6月初旬、都内のホテルで昨年8月に日本IBMを退社した遠藤隆雄の日本オラクル社長兼CEO(最高経営責任者)就任披露パーティが催された。祝辞を述べたのは、9月から業務を開始するビジネスコンサルティング会社「シグマクシス」の倉重英樹CEOである。会場には、米EDSを買収し、サービス分野でもIBM最大のライバルとなった米HP(ヒューレット・パッカード)の日本法人社長、小出伸一も駆け付け、3人は会場でしばし談笑していた。この3人は共に、紆余曲折の末にIBMを退社したところが共通点。歴史小説風にいえば、官軍の将軍を辞して変革の志を同じくする「梁山泊」として合流したようなものである。

 彼らと同じく、「IT業界を元気にしたい。世直ししよう」と日本IBMを勇躍退社した人がいる。ナスダック・ジャパンCEO、EDSジャパン社長を経て、医薬品情報・ソリューションサービスのIMSジャパン社長となった佐伯達之である。佐伯と倉重が90年代初期、北城格太郎(現日本IBM最高顧問)と社長の座を競い合ったのは有名な話だ。結局、当時の日本IBM社長の椎名武雄が大岡裁きで日本IBMを3社に分割。3人ともに社長となったが、本家(日本IBM)社長には北城が就任。倉重と佐伯は日本IBMから身を引いた。
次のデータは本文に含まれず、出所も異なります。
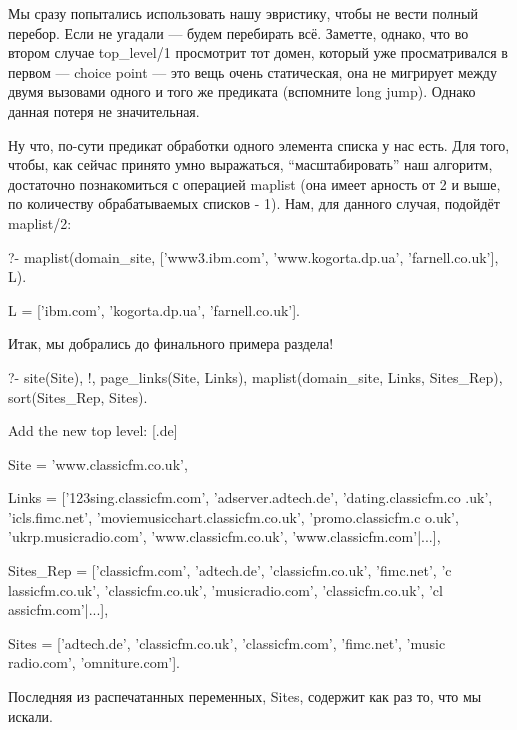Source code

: \documentclass[a4paper]{book}
\begin{document}
Мы сразу попытались использовать нашу эвристику, чтобы не вести
полный перебор. Если не угадали --- будем перебирать
всё. Заметте, однако, что во втором случае top_level/1 просмотрит
тот домен, который уже просматривался в первом --- choice point
--- это вещь очень статическая, она не мигрирует между двумя
вызовами одного и того же предиката (вспомните long jump). Однако
данная потеря не значительная.

Ну что, по-сути предикат обработки одного элемента списка у нас
есть. Для того, чтобы, как сейчас принято умно выражаться,
``масштабировать'' наш алгоритм, достаточно познакомиться с
операцией maplist (она имеет арность от 2 и выше, по количеству
обрабатываемых списков - 1). Нам, для данного случая, подойдёт
maplist/2:

\begin{example}{}{}
?- maplist(domain_site, 
           ['www3.ibm.com', 'www.kogorta.dp.ua',
             'farnell.co.uk'], L).

L = ['ibm.com', 'kogorta.dp.ua', 'farnell.co.uk'].
\end{example}

Итак, мы добрались до финального примера раздела!

\begin{example}{}{}
?- site(Site), !,  %
   page_links(Site, Links), %
   maplist(domain_site, Links, Sites_Rep), %
   sort(Sites_Rep, Sites). %

Add the new top level: [.de]

Site = 'www.classicfm.co.uk',

Links = ['123sing.classicfm.com', 'adserver.adtech.de',
  'dating.classicfm.co .uk', 'icls.fimc.net',
  'moviemusicchart.classicfm.co.uk', 'promo.classicfm.c o.uk',
  'ukrp.musicradio.com', 'www.classicfm.co.uk',
  'www.classicfm.com'|...],                                                                        
 
Sites_Rep = ['classicfm.com', 'adtech.de', 'classicfm.co.uk',
  'fimc.net', 'c lassicfm.co.uk', 'classicfm.co.uk',
  'musicradio.com', 'classicfm.co.uk', 'cl assicfm.com'|...],                                                        
 
Sites = ['adtech.de', 'classicfm.co.uk', 'classicfm.com',
  'fimc.net', 'music radio.com', 'omniture.com'].                                               
\end{example}

Последняя из распечатанных переменных, Sites, содержит как раз
то, что мы искали.
\end{document}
 その倉重と佐伯が9月から東京・神谷町の同じビルに同居する。しかも2人のオフィスは、米IBMが24年前、日本を含むアジア・太平洋地域の指揮拠点を置いたビルの真向かいだ。オフィスビル乱立の折に、あえて彼の地を選んだのにはいわく因縁があるのかもしれない。

 IBMに27年勤めた倉重は93年、当時の米プライスウォーターハウスコンサルタント(後のプライスウォーターハウスクーパースコンサルタント、PwCC)の日本法人会長兼社長に転じ、持ち前の創造力と変革力でプロフェッショナル人事制度や新ワークスタイルを実践。9年で社員を10倍の1700人に、売り上げを20倍に拡大させた。しかし02年末、IBMが米PwCCを吸収合併。PwCCを、IBMのビジネスモデルを超越する企業に作り替えるという倉重の戦略が挫折する。

 IBMは倉重の会社を買収する際、変化球を投げた。他国のIBMと異なり、PwCCを日本IBMに直接吸収せず、米IBMの100%出資で「IBCS(IBMビジネスコンサルティングサービス)」を設立。IBCSは日本IBMと同格のコンサルティング会社としてスタートした。「買ってみればもぬけの殻」を阻止するためだ。コンサルティングは人が生命線だ。米IBMは倉重の求心力を恐れたのである。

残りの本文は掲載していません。